We will be using a variety of detection methods to expand the earthquake catalog and gain a better understanding of seismic evolution. We want to examine how this can relate to fault zone structures and processes. I will mainly be focused on using the Matched Filter Technique. Essentially, smaller earthquakes, such as foreshocks and aftershocks, can be vital to understanding the seismic evolution of a region. However, these events are so small that they are often simply not detectable by the human eye. This is where the Matched Filter Technique is applied. It works by starting out with a template. A template is a known earthquake in a particular region that has had its phases picked. This template is then compared to the continuous waveform data, and cross correlation between signals is computed. A cross correlation value ranges from -1 to 1. A value of 1 means that the events are a perfect match, and a cross correlation of -1 means that the events are exactly opposite in polarity. The events are then stacked.

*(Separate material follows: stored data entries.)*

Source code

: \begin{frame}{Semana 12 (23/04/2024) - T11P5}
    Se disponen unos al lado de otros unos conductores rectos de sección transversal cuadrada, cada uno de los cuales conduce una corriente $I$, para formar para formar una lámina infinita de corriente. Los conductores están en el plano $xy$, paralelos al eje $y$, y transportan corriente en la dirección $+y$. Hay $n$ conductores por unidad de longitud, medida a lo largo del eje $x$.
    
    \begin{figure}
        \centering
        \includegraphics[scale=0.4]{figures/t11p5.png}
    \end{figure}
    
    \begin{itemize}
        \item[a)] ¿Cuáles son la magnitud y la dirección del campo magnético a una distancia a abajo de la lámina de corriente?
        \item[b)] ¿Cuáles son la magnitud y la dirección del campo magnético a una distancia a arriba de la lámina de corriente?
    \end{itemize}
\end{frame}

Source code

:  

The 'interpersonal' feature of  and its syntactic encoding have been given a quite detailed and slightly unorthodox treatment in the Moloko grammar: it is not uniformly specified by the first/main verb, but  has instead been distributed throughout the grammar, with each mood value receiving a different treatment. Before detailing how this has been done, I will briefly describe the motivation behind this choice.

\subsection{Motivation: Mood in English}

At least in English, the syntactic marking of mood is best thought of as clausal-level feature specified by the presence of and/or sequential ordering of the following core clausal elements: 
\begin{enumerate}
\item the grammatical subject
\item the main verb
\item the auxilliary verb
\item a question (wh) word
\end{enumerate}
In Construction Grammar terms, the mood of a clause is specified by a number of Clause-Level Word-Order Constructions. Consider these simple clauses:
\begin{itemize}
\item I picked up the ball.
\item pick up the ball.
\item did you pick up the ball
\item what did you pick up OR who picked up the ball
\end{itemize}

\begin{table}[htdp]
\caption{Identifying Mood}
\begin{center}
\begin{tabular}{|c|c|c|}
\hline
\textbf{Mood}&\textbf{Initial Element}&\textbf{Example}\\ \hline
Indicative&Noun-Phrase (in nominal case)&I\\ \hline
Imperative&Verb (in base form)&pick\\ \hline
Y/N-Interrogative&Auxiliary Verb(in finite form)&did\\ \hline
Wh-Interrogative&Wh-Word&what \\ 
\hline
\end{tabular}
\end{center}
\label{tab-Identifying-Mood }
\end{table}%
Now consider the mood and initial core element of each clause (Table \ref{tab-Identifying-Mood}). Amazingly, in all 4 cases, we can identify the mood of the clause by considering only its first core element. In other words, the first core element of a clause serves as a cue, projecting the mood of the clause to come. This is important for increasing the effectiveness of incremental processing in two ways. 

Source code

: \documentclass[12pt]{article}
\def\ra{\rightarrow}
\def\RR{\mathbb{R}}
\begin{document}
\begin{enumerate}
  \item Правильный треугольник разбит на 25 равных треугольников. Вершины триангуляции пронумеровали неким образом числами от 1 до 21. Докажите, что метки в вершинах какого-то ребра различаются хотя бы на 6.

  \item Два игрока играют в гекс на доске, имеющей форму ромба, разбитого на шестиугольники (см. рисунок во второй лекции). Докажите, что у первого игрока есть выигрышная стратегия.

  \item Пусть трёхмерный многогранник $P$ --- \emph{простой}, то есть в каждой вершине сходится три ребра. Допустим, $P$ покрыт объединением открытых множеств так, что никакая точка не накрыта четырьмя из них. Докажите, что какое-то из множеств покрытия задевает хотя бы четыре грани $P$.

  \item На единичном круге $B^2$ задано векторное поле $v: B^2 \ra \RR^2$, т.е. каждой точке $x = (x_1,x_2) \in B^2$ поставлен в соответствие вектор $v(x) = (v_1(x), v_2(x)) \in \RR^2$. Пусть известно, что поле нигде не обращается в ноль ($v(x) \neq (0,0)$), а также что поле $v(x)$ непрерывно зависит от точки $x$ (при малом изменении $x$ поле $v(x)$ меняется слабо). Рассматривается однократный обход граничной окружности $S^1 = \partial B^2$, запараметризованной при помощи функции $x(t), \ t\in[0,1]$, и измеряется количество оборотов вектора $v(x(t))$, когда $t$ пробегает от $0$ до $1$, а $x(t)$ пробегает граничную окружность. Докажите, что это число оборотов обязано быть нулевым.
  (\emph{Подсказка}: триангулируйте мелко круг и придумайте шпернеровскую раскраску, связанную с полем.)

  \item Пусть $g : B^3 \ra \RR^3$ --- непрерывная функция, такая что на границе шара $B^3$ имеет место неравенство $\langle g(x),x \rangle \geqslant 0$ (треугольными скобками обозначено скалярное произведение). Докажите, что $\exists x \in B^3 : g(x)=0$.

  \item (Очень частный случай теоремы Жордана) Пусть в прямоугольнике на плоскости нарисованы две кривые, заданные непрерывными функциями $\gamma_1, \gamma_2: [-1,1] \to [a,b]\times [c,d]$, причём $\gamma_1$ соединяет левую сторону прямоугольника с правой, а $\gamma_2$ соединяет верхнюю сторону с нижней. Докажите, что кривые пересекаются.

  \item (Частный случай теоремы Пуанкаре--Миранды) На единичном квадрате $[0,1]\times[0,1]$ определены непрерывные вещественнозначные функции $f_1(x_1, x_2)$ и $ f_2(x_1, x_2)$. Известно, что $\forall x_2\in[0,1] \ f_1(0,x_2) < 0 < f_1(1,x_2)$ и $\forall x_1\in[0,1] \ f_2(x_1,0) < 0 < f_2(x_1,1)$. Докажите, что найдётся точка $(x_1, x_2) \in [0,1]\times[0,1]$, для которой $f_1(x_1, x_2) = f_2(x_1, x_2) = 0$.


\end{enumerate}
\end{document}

Using this method, we hope to provide a more complete catalog of earthquakes. For my project, my study region is the Sichuan region in China. I will be examining the Wenchuan earthquake that occurred in 2008. I hope to investigate whether or not there is evidence that this event caused remote triggering in several different regions throughout China.
These past couple of weeks have mostly been me going through more and more data using the Matched Filter Technique (MFT). I do not want to jinx myself, but I would like to think that I have finally figured out most of the nuances of the processes and my multitude of codes. To help myself, I have created a self-help document that is a step-by-step guide that details what works, the commands I need, what files I need and what did not work in the past. Creating this document has honestly helped a tremendous amount. It saves me the trouble of trying to struggle through the confusing lines of code each time that I try to run it.
Learning the nuances of microearthquake detection has been a long process. What confused me before and took me days to complete now takes me an hour to do. Whenever there is a bug in my code, I have realized that the problem is often times subtle and minor. This is good, because that means that my code is working and does not need major adjustments. On the other hand, this is also frustrating because the problem is often not immediately recognizable and may take a long time to recognize. For example, when I pick p-wave and s-wave arrivals the program called SAC saves the picks as “a” and “t0” respectively. However, my code refers to the p-waves arrivals as “t1” and the s-wave arrivals as “t2.” I did not realize this at first, and my code would not run because even though I had spent a decent amount of time identifying the arrivals, they were not labelled properly. I then realized that I had to change the name of the values in each file’s header. After this change, my code began to work.
Another frustrating issue that I ran across was related to self-detection. At the simplest level, what my code does is take a template and compare it to continuous data to see how similar it is to the template. It does this through computing the cross-correlation. Self-detection arises when the template recognizes itself in the continuous data. Therefore, wherever the template lies in the continuous data, a cross-correlation value of 1 is seen. Bewilderingly, when I first ran my code, I would get no self-detection. This was a red flag that something was not running correctly and was frustrating to see that after hours of running a code, it did not work properly. After a very long day, the issue was found: the time window for the data on the day of the template was incomplete. When editing my data, I had accidentally left a few stations in the continuous data that had very different time windows. These data had windows that were half the time of the rest of the data, and the template arrivals did not happen to be within this time window. My code, when looking at continuous data for each day, will only run on the smallest common time window. Hence, the code was not even looking at the time window in which the template and a lot of data were located. Once I fixed this issue, I finally started to get self-detections.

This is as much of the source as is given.